# Lost Bag of Straps on Main Salmon River



## Jenz (Sep 5, 2016)

Hey, river people. We think we left a grey bag full of raft straps at the Spring Creek boat ramp or camp ground last Saturday (8/27). It was around $500 worth of straps. If anyone knows anyone that was on the main Salmon from Spring Creek within the last week, please spread the word. We'd sure appreciate getting them back.


----------



## gringoanthony (Jul 4, 2009)

Hopefully you get it back.

I tried, unsuccessfully, to mark my bag with a permanent marker and permanent pain pen. Neither lasted.

So this summer I ordered one of these with my name and phone number printed on it and sewed in onto my bag:

Custom Embroidery Personalized Embroidered Name Tag 2 Lines Big Sized Patch | eBay

The turnaround and delivery were extremely fast. Quality is good. Easily worth $4.50 for a bag holding well over $500 in straps.


----------



## Montana Cat 65 (Jul 31, 2013)

*That sucks*

I was on the day stretch Saturday as well. I might go next weekend. I'll look, and I'll check the bulletin board.


----------



## mcoper8901 (Mar 28, 2011)

$500 worth of straps... LOL rafters. Musta had the gold cams and double thick springs.

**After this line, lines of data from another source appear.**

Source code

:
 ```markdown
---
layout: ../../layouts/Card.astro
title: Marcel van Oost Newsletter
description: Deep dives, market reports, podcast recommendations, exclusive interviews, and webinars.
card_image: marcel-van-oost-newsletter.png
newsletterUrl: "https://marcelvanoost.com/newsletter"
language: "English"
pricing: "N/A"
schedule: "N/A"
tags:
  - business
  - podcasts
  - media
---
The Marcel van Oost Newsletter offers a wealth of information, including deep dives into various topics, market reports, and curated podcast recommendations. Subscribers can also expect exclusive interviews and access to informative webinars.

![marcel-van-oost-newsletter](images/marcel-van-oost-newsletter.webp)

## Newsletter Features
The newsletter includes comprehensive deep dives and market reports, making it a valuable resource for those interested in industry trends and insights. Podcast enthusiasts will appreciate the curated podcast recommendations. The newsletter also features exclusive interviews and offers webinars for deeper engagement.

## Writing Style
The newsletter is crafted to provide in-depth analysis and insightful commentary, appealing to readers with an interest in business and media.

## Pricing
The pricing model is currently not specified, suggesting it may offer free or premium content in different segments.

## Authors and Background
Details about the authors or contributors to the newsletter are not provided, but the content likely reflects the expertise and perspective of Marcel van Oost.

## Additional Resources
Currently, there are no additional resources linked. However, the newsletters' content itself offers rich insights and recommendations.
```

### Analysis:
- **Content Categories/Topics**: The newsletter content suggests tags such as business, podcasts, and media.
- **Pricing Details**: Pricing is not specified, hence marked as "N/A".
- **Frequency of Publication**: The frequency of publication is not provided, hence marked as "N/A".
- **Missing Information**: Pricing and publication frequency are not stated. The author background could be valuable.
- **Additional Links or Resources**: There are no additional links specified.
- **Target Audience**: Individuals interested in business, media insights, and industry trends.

Hope you get it back. That's my neck of the woods


----------



## climbdenali (Apr 2, 2006)

$500 isn't actually that outrageous- $50 for a sturdy mesh bag, and an average of $5 each for 90 straps comes to $500 pretty quickly.


----------



## dirtbagkayaker (Oct 29, 2008)

If we are taking about spring bar by Alison creek, It was not there last night. Good Luck


----------